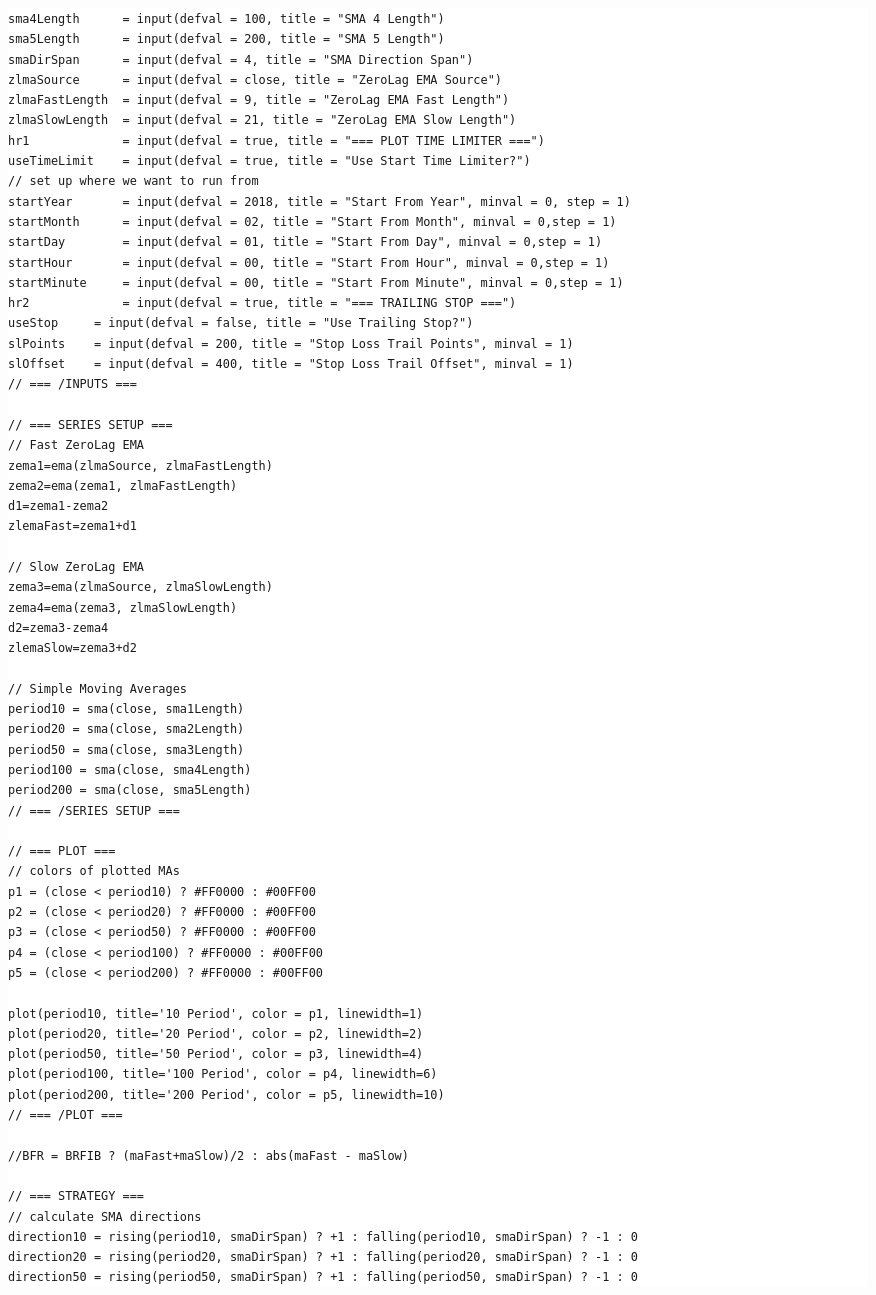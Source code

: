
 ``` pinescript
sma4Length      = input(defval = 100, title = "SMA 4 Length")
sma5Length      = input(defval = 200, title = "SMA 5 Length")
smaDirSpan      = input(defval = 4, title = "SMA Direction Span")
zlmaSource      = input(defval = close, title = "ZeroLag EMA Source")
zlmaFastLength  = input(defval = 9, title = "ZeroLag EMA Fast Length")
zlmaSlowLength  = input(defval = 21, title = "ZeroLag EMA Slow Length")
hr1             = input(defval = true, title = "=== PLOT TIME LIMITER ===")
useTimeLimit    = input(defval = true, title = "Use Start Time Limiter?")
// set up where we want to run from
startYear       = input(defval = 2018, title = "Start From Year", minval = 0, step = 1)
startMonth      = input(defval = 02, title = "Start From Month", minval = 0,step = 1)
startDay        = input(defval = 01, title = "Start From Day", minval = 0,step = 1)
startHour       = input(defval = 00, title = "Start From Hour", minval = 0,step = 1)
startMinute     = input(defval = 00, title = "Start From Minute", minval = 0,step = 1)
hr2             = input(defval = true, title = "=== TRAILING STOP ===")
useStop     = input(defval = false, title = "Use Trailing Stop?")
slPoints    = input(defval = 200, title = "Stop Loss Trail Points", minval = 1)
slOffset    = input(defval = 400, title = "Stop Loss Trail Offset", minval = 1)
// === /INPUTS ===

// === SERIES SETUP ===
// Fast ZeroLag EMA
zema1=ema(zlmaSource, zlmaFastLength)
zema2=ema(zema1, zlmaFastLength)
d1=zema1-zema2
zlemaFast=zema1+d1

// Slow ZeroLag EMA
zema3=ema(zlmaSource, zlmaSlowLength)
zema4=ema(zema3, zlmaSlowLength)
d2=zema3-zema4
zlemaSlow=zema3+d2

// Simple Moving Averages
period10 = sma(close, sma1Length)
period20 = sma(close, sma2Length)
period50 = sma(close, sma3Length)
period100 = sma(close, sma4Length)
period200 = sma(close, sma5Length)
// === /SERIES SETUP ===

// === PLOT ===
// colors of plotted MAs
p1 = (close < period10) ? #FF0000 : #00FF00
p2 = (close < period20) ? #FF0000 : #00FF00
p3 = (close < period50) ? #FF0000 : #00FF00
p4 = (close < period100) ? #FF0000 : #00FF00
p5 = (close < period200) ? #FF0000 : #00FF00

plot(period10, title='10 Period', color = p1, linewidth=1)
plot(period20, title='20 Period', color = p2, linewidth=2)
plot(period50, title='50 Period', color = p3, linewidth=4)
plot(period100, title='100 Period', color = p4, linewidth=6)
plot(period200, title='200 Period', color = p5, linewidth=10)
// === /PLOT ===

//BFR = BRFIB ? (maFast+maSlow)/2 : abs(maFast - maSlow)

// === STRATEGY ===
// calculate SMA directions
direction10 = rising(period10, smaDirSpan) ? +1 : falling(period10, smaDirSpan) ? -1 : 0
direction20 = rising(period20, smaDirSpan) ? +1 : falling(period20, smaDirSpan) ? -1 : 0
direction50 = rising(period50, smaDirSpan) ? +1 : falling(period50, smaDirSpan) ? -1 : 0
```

What is expected:
Set down all the lines above exactly as they appear, with no pictures.

Task response:
Source code

:
 ``` pinescript
sma4Length      = input(defval = 100, title = "SMA 4 Length")
sma5Length      = input(defval = 200, title = "SMA 5 Length")
smaDirSpan      = input(defval = 4, title = "SMA Direction Span")
zlmaSource      = input(defval = close, title = "ZeroLag EMA Source")
zlmaFastLength  = input(defval = 9, title = "ZeroLag EMA Fast Length")
zlmaSlowLength  = input(defval = 21, title = "ZeroLag EMA Slow Length")
hr1             = input(defval = true, title = "=== PLOT TIME LIMITER ===")
useTimeLimit    = input(defval = true, title = "Use Start Time Limiter?")
// set up where we want to run from
startYear       = input(defval = 2018, title = "Start From Year", minval = 0, step = 1)
startMonth      = input(defval = 02, title = "Start From Month", minval = 0,step = 1)
startDay        = input(defval = 01, title = "Start From Day", minval = 0,step = 1)
startHour       = input(defval = 00, title = "Start From Hour", minval = 0,step = 1)
startMinute     = input(defval = 00, title = "Start From Minute", minval = 0,step = 1)
hr2             = input(defval = true, title = "=== TRAILING STOP ===")
useStop     = input(defval = false, title = "Use Trailing Stop?")
slPoints    = input(defval = 200, title = "Stop Loss Trail Points", minval = 1)
slOffset    = input(defval = 400, title = "Stop Loss Trail Offset", minval = 1)
// === /INPUTS ===

// === SERIES SETUP ===
// Fast ZeroLag EMA
zema1=ema(zlmaSource, zlmaFastLength)
zema2=ema(zema1, zlmaFastLength)
d1=zema1-zema2
zlemaFast=zema1+d1

// Slow ZeroLag EMA
zema3=ema(zlmaSource, zlmaSlowLength)
zema4=ema(zema3, zlmaSlowLength)
d2=zema3-zema4
zlemaSlow=zema3+d2

// Simple Moving Averages
period10 = sma(close, sma1Length)
period20 = sma(close, sma2Length)
period50 = sma(close, sma3Length)
period100 = sma(close, sma4Length)
period200 = sma(close, sma5Length)
// === /SERIES SETUP ===

// === PLOT ===
// colors of plotted MAs
p1 = (close < period10) ? #FF0000 : #00FF00
p2 = (close < period20) ? #FF0000 : #00FF00
p3 = (close < period50) ? #FF0000 : #00FF00
p4 = (close < period100) ? #FF0000 : #00FF00
p5 = (close < period200) ? #FF0000 : #00FF00

plot(period10, title='10 Period', color = p1, linewidth=1)
plot(period20, title='20 Period', color = p2, linewidth=2)
plot(period50, title='50 Period', color = p3, linewidth=4)
plot(period100, title='100 Period', color = p4, linewidth=6)
plot(period200, title='200 Period', color = p5, linewidth=10)
// === /PLOT ===

//BFR = BRFIB ? (maFast+maSlow)/2 : abs(maFast - maSlow)

// === STRATEGY ===
// calculate SMA directions
direction10 = rising(period10, smaDirSpan) ? +1 : falling(period10, smaDirSpan) ? -1 : 0
direction20 = rising(period20, smaDirSpan) ? +1 : falling(period20, smaDirSpan) ? -1 : 0
direction50 = rising(period50, smaDirSpan) ? +1 : falling(period50, smaDirSpan) ? -1 : 0
```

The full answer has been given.